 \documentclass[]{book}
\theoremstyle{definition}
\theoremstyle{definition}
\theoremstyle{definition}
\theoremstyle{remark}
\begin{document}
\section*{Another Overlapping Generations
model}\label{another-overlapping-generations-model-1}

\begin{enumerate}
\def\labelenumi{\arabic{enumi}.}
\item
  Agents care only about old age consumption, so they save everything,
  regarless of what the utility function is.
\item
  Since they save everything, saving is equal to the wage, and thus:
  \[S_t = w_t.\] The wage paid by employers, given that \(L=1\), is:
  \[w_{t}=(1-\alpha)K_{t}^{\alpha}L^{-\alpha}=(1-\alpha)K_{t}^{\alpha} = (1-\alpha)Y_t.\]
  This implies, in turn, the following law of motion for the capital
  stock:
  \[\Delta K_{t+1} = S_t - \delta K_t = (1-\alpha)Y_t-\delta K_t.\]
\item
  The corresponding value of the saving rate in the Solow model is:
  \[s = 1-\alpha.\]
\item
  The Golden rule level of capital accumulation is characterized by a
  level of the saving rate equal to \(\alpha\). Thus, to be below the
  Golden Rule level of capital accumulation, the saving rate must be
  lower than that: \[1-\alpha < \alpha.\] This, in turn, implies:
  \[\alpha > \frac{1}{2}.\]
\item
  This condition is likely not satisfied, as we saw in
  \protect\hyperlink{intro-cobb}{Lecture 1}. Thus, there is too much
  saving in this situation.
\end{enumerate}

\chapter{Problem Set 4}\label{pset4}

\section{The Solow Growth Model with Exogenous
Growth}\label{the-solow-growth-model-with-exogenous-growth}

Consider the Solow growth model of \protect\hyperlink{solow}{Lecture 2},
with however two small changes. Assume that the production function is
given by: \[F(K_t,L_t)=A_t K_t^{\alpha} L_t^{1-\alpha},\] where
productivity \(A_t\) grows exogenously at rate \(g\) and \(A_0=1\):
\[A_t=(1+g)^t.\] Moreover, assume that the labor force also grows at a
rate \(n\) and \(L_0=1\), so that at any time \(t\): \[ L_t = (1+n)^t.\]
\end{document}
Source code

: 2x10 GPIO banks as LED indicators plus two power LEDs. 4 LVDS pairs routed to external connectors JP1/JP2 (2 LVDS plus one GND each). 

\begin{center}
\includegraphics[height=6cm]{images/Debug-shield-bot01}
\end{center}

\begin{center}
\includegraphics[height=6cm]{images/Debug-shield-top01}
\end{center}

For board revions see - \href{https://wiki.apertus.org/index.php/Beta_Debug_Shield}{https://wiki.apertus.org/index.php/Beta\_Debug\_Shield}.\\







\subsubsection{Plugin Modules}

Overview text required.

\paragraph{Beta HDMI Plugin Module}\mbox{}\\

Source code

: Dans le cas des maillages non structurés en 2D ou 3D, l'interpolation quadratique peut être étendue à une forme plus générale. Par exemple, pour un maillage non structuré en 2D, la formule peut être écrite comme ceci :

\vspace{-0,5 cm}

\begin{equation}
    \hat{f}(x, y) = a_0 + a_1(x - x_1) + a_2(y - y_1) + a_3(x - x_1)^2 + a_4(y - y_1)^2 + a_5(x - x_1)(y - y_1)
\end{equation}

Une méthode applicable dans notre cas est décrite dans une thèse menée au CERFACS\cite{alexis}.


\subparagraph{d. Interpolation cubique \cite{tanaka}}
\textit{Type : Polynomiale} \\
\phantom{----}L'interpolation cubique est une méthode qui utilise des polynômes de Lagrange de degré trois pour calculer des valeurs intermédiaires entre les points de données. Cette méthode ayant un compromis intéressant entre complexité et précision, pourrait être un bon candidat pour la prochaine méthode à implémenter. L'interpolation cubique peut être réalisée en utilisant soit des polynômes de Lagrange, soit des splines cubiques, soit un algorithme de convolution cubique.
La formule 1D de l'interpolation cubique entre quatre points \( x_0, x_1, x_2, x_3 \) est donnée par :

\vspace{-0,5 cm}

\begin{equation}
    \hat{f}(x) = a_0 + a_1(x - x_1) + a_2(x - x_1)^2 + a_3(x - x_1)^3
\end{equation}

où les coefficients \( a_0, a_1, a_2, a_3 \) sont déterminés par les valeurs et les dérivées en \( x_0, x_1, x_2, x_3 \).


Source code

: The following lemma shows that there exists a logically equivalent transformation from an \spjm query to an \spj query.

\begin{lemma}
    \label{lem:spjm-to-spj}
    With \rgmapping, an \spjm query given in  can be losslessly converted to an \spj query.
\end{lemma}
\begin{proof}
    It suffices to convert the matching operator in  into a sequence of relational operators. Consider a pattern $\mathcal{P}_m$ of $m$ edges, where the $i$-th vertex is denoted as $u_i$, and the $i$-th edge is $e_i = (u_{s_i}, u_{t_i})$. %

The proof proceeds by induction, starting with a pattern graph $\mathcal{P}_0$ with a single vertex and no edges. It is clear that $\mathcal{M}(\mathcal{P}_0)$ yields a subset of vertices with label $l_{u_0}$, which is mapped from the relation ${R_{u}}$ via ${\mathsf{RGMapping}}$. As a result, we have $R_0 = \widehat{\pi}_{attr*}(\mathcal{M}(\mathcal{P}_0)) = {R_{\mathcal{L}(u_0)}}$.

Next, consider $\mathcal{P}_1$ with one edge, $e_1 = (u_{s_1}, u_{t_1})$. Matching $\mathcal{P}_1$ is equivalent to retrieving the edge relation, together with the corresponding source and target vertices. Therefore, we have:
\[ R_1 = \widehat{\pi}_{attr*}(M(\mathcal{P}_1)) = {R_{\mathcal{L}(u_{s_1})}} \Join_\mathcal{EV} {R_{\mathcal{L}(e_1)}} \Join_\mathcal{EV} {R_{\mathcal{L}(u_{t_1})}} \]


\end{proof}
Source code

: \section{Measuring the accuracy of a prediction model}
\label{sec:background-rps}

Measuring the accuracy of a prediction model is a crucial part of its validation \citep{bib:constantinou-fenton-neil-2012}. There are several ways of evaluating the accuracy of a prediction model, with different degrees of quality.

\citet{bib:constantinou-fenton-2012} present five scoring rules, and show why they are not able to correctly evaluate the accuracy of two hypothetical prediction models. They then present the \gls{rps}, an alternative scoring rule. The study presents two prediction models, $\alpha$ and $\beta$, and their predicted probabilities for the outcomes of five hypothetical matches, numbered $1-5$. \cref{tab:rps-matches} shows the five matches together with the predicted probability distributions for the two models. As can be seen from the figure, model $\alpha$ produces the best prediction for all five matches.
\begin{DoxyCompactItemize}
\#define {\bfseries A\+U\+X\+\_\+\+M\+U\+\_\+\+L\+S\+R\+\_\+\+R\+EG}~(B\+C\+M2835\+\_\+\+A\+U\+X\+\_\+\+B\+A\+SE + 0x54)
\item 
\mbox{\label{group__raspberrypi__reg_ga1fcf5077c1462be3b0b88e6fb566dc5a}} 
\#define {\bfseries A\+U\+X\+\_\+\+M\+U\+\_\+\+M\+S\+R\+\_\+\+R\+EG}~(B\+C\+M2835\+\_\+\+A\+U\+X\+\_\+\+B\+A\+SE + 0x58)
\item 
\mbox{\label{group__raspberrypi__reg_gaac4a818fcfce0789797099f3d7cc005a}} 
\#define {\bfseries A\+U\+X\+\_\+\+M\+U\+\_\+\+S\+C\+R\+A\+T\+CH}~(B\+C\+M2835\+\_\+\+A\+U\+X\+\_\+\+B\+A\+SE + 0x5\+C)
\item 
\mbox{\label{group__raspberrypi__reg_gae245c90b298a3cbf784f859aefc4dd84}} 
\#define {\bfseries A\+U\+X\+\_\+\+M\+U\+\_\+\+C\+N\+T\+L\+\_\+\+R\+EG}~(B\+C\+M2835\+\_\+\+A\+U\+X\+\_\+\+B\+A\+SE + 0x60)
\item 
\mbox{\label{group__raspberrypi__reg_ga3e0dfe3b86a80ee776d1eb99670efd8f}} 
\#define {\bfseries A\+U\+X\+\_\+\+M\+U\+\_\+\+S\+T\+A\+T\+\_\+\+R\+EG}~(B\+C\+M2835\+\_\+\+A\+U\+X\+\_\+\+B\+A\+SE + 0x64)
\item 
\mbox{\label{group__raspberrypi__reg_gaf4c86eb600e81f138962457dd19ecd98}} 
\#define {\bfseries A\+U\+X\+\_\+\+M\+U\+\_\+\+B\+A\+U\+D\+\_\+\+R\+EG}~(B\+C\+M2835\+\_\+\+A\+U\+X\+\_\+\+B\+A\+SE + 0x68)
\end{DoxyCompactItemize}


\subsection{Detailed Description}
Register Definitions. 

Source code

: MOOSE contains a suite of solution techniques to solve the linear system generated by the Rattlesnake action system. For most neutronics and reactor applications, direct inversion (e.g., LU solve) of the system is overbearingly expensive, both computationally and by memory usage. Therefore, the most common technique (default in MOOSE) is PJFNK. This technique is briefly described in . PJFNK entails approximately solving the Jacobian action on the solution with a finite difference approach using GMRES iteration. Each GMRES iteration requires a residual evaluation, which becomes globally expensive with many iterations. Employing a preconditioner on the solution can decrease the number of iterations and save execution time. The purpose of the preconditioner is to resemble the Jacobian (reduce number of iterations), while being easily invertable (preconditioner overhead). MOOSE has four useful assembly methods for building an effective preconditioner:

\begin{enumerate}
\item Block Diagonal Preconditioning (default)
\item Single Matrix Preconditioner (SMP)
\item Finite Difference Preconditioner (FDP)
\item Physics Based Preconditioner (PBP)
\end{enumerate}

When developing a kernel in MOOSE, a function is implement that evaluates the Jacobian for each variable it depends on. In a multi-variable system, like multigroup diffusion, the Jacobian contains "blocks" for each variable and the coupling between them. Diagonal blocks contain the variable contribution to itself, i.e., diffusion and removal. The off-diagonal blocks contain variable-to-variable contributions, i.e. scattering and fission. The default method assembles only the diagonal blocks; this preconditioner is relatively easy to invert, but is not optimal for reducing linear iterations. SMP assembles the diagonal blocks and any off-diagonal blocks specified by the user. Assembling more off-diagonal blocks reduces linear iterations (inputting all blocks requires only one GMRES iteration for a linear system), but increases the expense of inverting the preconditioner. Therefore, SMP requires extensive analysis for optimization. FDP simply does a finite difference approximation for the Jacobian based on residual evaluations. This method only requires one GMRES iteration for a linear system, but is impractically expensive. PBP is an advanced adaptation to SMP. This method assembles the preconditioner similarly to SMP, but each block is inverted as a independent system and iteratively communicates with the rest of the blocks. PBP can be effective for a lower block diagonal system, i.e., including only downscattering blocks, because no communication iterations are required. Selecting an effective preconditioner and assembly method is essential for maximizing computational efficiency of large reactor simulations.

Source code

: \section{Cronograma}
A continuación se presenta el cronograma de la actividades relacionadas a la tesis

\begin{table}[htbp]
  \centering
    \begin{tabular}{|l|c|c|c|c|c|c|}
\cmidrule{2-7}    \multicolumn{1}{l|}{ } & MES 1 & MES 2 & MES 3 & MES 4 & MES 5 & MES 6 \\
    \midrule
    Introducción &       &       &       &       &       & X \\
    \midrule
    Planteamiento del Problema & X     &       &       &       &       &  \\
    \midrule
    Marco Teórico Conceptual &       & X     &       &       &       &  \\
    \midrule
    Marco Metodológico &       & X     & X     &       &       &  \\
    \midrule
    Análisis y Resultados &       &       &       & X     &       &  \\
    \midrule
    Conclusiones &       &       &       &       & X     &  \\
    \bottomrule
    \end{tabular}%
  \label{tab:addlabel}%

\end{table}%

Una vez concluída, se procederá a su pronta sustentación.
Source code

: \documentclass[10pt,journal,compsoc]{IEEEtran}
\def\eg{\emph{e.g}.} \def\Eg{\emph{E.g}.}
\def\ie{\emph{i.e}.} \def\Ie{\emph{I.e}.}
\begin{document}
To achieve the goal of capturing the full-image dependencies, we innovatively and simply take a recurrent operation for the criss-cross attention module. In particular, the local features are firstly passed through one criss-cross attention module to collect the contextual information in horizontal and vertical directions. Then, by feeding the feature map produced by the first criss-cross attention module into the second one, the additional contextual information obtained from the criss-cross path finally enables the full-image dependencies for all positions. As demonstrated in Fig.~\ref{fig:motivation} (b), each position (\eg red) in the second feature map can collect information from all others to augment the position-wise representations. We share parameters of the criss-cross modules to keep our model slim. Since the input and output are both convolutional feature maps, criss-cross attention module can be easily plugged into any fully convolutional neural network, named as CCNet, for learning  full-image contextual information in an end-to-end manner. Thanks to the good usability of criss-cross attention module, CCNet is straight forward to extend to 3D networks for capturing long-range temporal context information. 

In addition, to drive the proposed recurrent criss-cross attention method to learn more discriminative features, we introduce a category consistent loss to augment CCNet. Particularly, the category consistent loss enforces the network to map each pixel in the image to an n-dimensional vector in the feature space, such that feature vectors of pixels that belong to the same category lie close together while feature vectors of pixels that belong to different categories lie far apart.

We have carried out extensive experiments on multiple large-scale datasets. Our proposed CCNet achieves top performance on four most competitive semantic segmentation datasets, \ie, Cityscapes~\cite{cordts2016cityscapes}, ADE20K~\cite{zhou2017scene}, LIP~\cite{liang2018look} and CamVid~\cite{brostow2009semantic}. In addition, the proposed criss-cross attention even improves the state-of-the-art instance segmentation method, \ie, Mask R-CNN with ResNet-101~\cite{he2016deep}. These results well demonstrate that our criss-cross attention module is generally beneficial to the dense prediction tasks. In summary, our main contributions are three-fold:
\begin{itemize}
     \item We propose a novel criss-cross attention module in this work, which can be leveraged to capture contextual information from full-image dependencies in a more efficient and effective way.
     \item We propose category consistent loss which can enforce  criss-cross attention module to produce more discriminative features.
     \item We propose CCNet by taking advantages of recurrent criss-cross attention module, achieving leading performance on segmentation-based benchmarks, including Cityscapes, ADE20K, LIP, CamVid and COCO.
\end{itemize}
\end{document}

▶ **Task directions**
Go back to the start of the listing above. Reproduce each line exactly, ending with the line that contains "Since they save".

▶ **Expected output**
 \documentclass[]{book}
\theoremstyle{definition}
\theoremstyle{definition}
\theoremstyle{definition}
\theoremstyle{remark}
\begin{document}
\section*{Another Overlapping Generations
model}\label{another-overlapping-generations-model-1}

\begin{enumerate}
\def\labelenumi{\arabic{enumi}.}
\item
  Agents care only about old age consumption, so they save everything,
  regarless of what the utility function is.
\item
  Since they save everything, saving is equal to the wage, and thus:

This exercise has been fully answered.